The Academic Feminist: Transgender studies & politics: A conversation with Jillian Weiss & Kyla Bender-Baird

Welcome back to the Academic Feminist. In a departure from the usual single-interview format, this edition of the series is presented as a conversation between two scholar activists working on transgender workplace issues: Dr. Jillian Weiss, Professor of Law and Society at Ramapo College and Kyla Bender-Baird, doctoral student in Sociology at the CUNY Graduate Center. In discussing their research on, and personal interest in, the topic of transgender workplace rights, the conversation touches on many of the key legal, political, and social implications of current research for transgender rights more broadly. 
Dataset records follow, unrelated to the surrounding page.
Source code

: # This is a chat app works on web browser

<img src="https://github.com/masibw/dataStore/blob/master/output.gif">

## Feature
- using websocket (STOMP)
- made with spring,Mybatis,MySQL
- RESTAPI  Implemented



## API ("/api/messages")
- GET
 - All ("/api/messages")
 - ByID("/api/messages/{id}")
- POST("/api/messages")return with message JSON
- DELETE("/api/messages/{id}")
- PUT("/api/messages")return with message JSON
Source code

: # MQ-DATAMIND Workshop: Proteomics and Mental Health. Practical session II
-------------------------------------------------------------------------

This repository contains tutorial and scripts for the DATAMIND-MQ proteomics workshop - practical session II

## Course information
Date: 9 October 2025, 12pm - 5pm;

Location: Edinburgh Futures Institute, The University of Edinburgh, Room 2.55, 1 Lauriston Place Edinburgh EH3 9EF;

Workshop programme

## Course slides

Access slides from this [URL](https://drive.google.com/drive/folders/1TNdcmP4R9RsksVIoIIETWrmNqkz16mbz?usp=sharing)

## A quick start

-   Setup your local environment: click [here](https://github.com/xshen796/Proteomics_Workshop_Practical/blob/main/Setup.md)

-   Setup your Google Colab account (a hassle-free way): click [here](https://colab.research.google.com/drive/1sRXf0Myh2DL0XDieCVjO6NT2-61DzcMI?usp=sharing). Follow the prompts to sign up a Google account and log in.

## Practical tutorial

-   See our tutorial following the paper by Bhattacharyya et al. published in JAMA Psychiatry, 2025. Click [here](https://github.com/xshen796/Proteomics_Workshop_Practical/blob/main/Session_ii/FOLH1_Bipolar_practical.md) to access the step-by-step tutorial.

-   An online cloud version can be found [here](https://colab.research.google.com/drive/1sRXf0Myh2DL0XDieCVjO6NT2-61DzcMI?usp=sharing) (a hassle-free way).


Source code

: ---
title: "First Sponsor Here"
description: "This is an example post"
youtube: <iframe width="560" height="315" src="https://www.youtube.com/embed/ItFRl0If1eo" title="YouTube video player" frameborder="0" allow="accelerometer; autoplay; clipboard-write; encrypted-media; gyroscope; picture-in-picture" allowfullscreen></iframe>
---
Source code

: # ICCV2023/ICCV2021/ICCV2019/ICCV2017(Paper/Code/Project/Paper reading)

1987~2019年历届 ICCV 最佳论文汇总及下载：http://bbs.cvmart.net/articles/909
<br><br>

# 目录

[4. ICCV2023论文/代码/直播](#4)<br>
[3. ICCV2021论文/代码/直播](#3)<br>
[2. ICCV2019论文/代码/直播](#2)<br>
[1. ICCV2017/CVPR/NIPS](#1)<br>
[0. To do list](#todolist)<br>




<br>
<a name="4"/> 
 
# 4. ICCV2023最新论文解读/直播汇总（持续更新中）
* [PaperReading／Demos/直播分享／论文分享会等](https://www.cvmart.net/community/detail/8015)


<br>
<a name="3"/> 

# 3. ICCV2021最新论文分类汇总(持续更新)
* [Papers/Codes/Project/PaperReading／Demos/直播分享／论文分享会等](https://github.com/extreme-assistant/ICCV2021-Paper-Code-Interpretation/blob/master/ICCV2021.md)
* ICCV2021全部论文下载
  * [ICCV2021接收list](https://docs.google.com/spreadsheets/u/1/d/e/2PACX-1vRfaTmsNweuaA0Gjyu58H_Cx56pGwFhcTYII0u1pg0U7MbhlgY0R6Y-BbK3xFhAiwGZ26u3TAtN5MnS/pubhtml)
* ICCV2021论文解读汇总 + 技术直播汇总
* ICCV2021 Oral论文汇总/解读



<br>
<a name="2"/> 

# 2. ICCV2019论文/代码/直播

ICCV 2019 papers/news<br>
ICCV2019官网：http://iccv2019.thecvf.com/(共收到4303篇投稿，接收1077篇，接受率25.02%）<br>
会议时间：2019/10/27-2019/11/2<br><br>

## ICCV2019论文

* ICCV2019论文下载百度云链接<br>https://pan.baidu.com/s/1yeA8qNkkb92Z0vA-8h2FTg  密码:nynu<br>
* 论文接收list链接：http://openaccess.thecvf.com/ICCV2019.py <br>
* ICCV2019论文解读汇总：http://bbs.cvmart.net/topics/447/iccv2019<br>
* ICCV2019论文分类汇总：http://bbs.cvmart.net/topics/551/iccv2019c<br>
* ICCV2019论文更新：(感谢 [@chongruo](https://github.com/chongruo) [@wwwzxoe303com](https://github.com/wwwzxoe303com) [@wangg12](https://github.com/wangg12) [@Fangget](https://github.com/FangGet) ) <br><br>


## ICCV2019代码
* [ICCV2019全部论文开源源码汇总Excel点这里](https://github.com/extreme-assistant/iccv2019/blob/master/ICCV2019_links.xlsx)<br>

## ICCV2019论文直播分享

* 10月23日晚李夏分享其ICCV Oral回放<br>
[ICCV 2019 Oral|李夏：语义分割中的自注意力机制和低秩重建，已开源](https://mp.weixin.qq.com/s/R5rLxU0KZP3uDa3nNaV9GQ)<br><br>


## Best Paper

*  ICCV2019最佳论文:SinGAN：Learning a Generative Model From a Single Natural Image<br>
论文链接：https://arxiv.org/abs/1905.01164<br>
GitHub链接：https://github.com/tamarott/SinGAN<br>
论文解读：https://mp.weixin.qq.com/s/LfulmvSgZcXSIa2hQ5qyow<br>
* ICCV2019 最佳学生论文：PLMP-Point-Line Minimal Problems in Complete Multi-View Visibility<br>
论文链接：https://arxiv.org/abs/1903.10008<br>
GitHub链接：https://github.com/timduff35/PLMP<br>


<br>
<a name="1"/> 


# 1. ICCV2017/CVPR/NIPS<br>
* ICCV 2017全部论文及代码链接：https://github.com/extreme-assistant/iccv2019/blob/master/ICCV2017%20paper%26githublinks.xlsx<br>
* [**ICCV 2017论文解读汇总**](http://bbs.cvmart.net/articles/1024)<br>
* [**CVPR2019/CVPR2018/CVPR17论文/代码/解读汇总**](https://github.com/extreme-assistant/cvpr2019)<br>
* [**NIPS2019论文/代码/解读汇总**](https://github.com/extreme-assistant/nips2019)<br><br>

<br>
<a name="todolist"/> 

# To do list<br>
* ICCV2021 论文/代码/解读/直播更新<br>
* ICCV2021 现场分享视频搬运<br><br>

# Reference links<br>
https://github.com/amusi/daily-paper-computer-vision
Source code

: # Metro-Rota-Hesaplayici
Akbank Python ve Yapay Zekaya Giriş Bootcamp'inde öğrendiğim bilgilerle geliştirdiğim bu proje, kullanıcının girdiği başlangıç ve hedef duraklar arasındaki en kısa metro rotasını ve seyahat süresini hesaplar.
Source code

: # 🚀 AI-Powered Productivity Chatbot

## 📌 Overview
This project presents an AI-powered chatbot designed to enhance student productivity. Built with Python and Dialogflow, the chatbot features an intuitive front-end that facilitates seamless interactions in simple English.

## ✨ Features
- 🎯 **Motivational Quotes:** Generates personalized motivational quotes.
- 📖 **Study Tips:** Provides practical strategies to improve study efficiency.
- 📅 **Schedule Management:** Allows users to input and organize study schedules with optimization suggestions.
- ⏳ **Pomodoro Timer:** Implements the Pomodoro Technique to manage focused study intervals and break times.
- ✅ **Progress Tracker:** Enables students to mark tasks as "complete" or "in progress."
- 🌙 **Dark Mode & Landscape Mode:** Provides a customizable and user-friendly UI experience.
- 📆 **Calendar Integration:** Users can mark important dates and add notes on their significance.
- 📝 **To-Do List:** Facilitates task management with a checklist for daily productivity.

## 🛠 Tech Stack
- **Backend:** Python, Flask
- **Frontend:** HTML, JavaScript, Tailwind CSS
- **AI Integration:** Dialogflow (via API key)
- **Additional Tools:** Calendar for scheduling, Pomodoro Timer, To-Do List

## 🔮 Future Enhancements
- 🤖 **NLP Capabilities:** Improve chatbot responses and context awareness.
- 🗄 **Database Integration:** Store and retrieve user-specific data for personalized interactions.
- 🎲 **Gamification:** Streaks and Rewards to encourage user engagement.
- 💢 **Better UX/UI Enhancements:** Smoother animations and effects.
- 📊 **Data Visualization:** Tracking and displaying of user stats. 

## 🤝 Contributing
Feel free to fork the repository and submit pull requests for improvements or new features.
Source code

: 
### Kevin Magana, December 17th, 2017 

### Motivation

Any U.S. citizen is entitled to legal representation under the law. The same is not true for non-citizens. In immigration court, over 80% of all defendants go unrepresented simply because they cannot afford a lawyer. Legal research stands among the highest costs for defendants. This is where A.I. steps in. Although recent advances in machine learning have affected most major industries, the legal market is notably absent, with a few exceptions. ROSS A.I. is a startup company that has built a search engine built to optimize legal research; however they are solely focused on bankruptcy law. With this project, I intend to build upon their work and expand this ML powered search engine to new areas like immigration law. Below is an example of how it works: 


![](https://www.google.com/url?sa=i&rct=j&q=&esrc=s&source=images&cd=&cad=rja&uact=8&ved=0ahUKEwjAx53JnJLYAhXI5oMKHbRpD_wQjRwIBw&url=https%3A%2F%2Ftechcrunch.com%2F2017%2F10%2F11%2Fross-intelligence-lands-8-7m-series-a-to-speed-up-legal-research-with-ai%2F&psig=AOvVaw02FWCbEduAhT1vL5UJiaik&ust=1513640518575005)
Kyla Bender-Baird: In Transgender Workplace Diversity, you lay out the realities and implications of the various language current being written into trans-inclusive nondiscrimination laws and policies. The focus is on gender, gender identity, and gender expression.  Lately, I’ve been hearing a return to sex as the predominant response for trans protections: a political scientist is encouraging us to look at the state’s investment in sex, pointing out that the state is more concerned with what sex does than what sex is; a lawyer is using theories of brain sex to ground his legal advocacy for extending Title VII’s protections to trans folks; a non-profit organization is turning its advocacy attention to showing Congressional members that gender identity is a component of sex a la Schroer v. Billington.  What are your thoughts on this “return to sex” as a legal/political strategy for advancing protections for transgender folk?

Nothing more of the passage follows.